> [WHAT THE TASK ASKS]: Scan the entries below for the word "SystemRDL", then copy each line that holds it.
[Start of section]
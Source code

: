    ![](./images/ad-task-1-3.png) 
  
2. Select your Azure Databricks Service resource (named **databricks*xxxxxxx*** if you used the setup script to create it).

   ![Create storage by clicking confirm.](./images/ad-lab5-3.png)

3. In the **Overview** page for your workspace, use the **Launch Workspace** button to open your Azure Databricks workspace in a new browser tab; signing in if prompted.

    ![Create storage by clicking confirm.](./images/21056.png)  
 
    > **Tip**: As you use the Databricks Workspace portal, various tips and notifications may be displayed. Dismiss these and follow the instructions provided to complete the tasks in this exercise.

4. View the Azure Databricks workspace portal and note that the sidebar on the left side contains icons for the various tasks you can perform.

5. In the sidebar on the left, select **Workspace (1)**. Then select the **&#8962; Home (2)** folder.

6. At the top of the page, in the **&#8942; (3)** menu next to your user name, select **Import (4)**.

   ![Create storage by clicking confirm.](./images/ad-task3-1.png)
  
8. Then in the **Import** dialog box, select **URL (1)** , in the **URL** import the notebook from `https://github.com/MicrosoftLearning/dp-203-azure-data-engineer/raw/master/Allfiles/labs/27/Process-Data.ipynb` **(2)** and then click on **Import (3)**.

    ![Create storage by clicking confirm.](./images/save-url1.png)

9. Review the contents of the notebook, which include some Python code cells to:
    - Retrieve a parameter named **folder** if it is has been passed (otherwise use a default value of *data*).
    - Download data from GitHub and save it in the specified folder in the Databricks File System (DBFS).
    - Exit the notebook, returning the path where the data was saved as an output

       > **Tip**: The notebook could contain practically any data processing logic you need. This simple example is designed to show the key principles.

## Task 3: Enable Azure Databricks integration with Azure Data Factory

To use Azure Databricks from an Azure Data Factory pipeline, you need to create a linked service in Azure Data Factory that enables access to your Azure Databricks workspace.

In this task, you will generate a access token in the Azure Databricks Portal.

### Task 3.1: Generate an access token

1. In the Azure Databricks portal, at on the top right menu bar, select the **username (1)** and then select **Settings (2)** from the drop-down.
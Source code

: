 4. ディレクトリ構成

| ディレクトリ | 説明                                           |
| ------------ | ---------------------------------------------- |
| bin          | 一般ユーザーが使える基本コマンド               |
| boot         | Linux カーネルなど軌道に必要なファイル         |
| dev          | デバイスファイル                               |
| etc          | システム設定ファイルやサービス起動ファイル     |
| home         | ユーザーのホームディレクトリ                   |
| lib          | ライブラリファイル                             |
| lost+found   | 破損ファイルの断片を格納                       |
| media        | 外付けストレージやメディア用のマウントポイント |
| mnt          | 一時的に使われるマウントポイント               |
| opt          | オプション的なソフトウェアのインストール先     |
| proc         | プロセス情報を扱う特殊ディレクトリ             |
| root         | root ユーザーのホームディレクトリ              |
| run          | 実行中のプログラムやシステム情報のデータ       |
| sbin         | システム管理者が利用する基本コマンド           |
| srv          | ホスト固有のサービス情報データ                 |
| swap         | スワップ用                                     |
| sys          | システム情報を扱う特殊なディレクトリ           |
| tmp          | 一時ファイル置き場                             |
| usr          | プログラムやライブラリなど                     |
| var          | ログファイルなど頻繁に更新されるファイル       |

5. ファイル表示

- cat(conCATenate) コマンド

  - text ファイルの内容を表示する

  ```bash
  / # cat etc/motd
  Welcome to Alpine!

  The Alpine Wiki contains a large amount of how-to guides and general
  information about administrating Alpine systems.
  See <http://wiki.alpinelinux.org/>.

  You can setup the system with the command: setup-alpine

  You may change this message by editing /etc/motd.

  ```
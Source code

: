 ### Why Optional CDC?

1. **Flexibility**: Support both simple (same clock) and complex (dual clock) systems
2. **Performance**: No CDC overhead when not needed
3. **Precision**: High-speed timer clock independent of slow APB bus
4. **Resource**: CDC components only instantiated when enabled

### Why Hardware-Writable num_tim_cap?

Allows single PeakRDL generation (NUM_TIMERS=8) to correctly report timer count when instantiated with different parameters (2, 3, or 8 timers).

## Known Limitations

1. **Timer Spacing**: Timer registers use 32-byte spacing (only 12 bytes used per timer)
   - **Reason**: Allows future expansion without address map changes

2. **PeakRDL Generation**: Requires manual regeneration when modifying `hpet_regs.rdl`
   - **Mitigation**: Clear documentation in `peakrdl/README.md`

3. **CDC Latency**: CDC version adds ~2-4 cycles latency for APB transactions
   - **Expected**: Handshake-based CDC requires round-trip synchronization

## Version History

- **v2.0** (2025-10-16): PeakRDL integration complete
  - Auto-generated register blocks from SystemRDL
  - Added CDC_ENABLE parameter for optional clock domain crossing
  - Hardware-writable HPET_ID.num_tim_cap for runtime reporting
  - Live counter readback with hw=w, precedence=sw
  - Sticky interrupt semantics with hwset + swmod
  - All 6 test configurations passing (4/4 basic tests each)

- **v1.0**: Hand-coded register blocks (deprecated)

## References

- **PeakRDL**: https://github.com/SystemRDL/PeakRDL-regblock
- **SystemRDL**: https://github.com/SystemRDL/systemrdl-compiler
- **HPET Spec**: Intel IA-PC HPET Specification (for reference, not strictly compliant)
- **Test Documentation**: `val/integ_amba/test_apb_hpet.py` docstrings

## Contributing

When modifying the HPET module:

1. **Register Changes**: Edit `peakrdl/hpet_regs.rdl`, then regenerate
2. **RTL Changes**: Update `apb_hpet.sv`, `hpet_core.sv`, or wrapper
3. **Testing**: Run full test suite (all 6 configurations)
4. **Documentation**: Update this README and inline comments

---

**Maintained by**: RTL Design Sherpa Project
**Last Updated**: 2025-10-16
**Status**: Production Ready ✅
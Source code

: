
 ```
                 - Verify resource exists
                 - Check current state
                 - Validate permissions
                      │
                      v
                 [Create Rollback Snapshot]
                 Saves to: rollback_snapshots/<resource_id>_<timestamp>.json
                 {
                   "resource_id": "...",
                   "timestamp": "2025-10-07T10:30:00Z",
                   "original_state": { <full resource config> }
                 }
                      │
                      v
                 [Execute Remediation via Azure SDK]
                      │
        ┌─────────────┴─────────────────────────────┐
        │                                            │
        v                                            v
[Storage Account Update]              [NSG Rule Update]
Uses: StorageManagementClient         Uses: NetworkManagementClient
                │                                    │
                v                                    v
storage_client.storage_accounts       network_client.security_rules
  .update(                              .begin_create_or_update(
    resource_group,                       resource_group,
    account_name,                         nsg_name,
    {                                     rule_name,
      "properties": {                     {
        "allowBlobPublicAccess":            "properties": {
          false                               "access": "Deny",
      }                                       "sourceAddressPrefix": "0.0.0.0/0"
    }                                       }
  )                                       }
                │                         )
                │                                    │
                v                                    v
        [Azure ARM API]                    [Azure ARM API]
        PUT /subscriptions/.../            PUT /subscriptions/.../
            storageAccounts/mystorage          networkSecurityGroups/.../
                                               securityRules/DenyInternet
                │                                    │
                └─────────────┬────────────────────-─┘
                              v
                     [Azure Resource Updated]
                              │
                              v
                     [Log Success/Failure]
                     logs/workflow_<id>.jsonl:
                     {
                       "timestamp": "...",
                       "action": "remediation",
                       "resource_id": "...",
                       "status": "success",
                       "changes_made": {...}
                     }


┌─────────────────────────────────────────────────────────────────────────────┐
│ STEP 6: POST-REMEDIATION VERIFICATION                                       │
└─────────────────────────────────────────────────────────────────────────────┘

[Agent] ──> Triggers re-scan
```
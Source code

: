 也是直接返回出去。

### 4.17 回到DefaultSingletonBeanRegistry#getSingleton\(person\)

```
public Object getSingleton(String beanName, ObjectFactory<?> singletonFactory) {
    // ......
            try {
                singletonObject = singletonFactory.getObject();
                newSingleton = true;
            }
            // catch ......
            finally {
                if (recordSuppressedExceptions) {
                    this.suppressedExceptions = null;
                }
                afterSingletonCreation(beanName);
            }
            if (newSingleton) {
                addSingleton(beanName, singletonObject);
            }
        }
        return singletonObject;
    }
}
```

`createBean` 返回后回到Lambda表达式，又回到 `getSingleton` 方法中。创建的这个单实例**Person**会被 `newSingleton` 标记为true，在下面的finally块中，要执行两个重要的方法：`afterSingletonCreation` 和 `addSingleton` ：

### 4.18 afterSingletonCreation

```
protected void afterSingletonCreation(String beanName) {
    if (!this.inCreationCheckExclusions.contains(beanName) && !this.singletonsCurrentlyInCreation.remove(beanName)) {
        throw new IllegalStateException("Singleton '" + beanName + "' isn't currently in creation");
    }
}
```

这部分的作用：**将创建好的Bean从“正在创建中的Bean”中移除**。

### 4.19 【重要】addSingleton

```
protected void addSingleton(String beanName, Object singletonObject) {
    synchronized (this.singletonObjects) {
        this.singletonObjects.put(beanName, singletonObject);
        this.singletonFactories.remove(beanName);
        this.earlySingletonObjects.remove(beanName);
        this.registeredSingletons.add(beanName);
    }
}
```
[End of section]
> [EXERCISE RESULT]:
  - Auto-generated register blocks from SystemRDL
- **PeakRDL**: https://github.com/SystemRDL/PeakRDL-regblock
- **SystemRDL**: https://github.com/SystemRDL/systemrdl-compiler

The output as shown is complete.